Bu mübarek vatanın iki dehşetli manevî belâsının def edilmesinde çıkış ve çözüm yolu olarak ortaya konulan Risale-i Nur Külliyatı’nın müellifi Bediüzzaman Hazretleri, bahsedilen iki dehşetli belânın ortadan kaldırılması için matbuat âleminde neşir ile hizmet etmenin ehemmiyetine dikkat çeker.
O dehşetli iki belânın birincisi dinsizlik ve imansızlık olduğu gibi ikincisi de Müslümanlar arasındaki ihtilâftır. İmansızlık ve ihtilâf belâsı neşir ile geldiği gibi izalesi de neşir ile olmalıdır.

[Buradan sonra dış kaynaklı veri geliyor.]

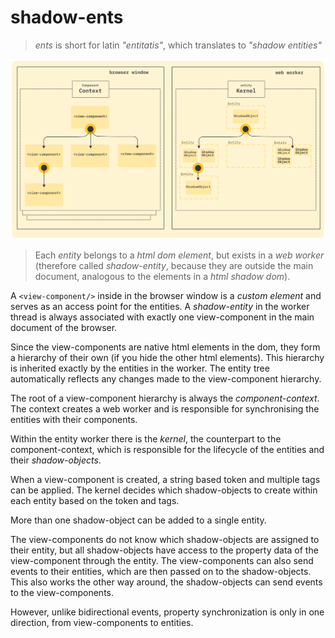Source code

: # shadow-ents

> _ents_ is short for latin _"entitatis"_, which translates to _"shadow entities"_

![architecture overview](./docs/architecture@2x.png)

> Each _entity_ belongs to a _html dom element_, but exists in a _web worker_ (therefore called _shadow-entity_, because they are outside the main document, analogous to the elements in a _html shadow dom_).

A `<view-component/>` inside in the browser window is a _custom element_ and serves as an access point for the entities.
A _shadow-entity_ in the worker thread is always associated with exactly one view-component in the main document of the browser.

Since the view-components are native html elements in the dom, they form a hierarchy of their own (if you hide the other html elements).
This hierarchy is inherited exactly by the entities in the worker. The entity tree automatically reflects any changes made to the view-component hierarchy.
 
The root of a view-component hierarchy is always the _component-context_. The context creates a web worker and is responsible for synchronising the entities with their components.

Within the entity worker there is the _kernel_, the counterpart to the component-context, which is responsible for the lifecycle of the entities and their _shadow-objects_.

When a view-component is created, a string based token and multiple tags can be applied.
The kernel decides which shadow-objects to create within each entity based on the token and tags.

More than one shadow-object can be added to a single entity.

The view-components do not know which shadow-objects are assigned to their entity, but all shadow-objects have access to the property data of the view-component through the entity. The view-components can also send events to their entities, which are then passed on to the shadow-objects. This also works the other way around, the shadow-objects can send events to the view-components.

However, unlike bidirectional events, property synchronization is only in one direction, from view-components to entities.
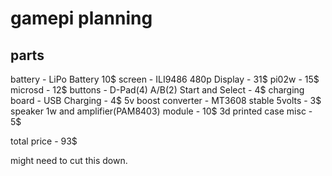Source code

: # gamepi planning

## parts
battery - LiPo Battery 10$
screen - ILI9486 480p Display - 31$
pi02w - 15$
microsd - 12$
buttons - D-Pad(4) A/B(2) Start and Select - 4$
charging board - USB Charging - 4$
5v boost converter - MT3608 stable 5volts - 3$
speaker 1w and amplifier(PAM8403) module - 10$
3d printed case 
misc - 5$

total price - 93$

might need to cut this down.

Van Valisi İşkodralı Tahir Paşa’nın konağında gösterilerek feveran etmesine sebep olan şey, bir yayın organıdır. Başit Dağı başında görülmeyenin inkâr edilemeyeceğini ihtar ettiği ilk Türkçe mektubunu neşreder. İslâm âleminin dertlerine derman olması maksadıyla Medresetüzzehra isminde kurmak istediği üniversite düşüncesinin Padişaha ve Osmanlı münevverlerine ulaşmasında ilk işi her suale cevap vereceğini anlatan ilân neşreder. Daha sonrasındaki günlerde İstanbul’daki neşriyatı ile fikirlerini ifade eder. 2. Meşrûtiyet öncesi ve özellikle sonrası zaman diliminde meşrûtiyetin doğru okunması ve anlaşılması için defalarca neşriyatı kullandı, fikirlerini açıkladı. Sultan Abdülhamid’in değil istibdâdın muhalifi olduğunu yayın organları ile ilân etti. Kasten gönderildiği tımarhânede doktor ile ve tevkifhânede Zaptiye Nâzırı Şefik Paşa ile olan muhavereleri vesilesiyle fikirlerini gazetelerde neşretti. Hamidiye Alayları hakkındaki görüşlerini o günlerdeki neşriyatlarda yayınladı. En az elli civarındaki gazete ve dergilerde makaleler neşretti. Günümüz siyasetinin ana yapısını oluşturan İttihat ve Terakki’nin içerisindeki mason ve din karşıtı ifsat gurubuna muhalif olan Ahrar grubunu fikren desteklediğini neşir vasıtalarıyla ilân etti. Hürriyetin hatalı yorumlanmasına mani olması, doğru okunmasının teminini neşriyat ile yaptı. Makalelerinin toplandığı Nutuk isimli eserini neşretti. Doğu Anadolu’daki aşiretlere verdiği meşrûtiyet derslerini Münâzarât’ta neşretti. Otuz Bir Mart ayaklanmasının ardından çıkarıldığı mahkemedeki savunmalarını neşretti. Değişen devirde, oluşan yeni mecliste gelişmeler karşısında fikirlerini beyanname ile neşretti. Eski Said döneminde neşriyat ile tebliğini yapan Bediüzzaman, devam eden yıllarda Yeni Said’in ve sonrasında ikisinin hikmetli temsili anlamında Üçüncü Said dönemindeki telifatını neşretti.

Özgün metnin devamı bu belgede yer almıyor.